### Task item
The answer is every line in the data below that contains the word "https".

═════ Records for processing

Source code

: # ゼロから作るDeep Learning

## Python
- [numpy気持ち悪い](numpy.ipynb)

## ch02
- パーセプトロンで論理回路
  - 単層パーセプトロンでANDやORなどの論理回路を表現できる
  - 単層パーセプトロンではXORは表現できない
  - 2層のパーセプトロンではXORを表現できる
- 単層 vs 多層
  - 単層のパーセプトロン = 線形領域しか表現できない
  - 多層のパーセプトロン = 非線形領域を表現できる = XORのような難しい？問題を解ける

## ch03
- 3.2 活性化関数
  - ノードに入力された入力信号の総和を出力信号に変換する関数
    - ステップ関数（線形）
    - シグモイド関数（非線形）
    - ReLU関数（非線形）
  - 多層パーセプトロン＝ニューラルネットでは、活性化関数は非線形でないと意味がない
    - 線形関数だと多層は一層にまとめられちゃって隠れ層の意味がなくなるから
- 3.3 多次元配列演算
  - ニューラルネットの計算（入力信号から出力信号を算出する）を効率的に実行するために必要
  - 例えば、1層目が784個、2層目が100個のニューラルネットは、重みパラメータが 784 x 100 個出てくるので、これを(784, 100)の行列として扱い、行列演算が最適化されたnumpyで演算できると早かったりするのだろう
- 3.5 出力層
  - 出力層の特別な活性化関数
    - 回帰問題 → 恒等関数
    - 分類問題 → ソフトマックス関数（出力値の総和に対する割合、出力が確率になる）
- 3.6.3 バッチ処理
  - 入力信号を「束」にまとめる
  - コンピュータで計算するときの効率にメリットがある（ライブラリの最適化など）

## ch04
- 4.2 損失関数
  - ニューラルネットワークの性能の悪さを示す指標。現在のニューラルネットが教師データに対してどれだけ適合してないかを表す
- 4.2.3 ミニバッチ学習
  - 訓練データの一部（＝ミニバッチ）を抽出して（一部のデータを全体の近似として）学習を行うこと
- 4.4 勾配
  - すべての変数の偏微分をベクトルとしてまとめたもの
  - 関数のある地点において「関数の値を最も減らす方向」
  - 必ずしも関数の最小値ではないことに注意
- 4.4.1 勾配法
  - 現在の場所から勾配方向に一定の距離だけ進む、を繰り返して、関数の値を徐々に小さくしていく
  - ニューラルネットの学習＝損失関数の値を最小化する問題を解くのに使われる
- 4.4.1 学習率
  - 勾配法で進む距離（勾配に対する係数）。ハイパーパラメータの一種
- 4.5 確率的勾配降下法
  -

══════════
═════ Records for processing

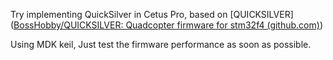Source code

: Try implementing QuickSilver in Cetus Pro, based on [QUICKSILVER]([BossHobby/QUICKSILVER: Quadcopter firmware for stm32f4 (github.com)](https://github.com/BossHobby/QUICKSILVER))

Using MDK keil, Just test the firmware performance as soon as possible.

══════════
═════ Records for processing

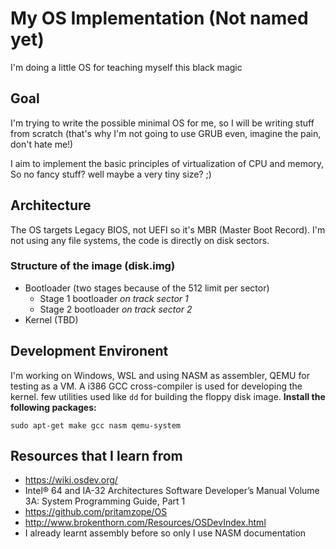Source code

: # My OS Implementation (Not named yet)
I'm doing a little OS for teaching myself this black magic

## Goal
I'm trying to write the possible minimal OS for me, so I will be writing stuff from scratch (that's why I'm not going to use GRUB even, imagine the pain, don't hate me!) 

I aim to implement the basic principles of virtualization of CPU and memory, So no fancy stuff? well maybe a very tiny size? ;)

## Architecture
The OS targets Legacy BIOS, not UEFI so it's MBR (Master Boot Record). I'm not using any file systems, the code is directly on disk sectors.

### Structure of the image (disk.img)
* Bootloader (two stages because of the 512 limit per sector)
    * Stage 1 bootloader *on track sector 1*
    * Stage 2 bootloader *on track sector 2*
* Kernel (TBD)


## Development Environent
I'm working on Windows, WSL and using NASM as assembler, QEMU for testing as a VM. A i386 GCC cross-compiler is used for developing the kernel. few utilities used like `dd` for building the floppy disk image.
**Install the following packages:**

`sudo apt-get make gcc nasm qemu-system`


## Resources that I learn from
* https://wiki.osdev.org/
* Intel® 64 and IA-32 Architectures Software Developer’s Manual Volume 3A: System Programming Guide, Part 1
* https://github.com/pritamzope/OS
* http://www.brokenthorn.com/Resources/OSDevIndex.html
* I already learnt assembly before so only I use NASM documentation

══════════

### Task answer
: Try implementing QuickSilver in Cetus Pro, based on [QUICKSILVER]([BossHobby/QUICKSILVER: Quadcopter firmware for stm32f4 (github.com)](https://github.com/BossHobby/QUICKSILVER))
* https://wiki.osdev.org/
* https://github.com/pritamzope/OS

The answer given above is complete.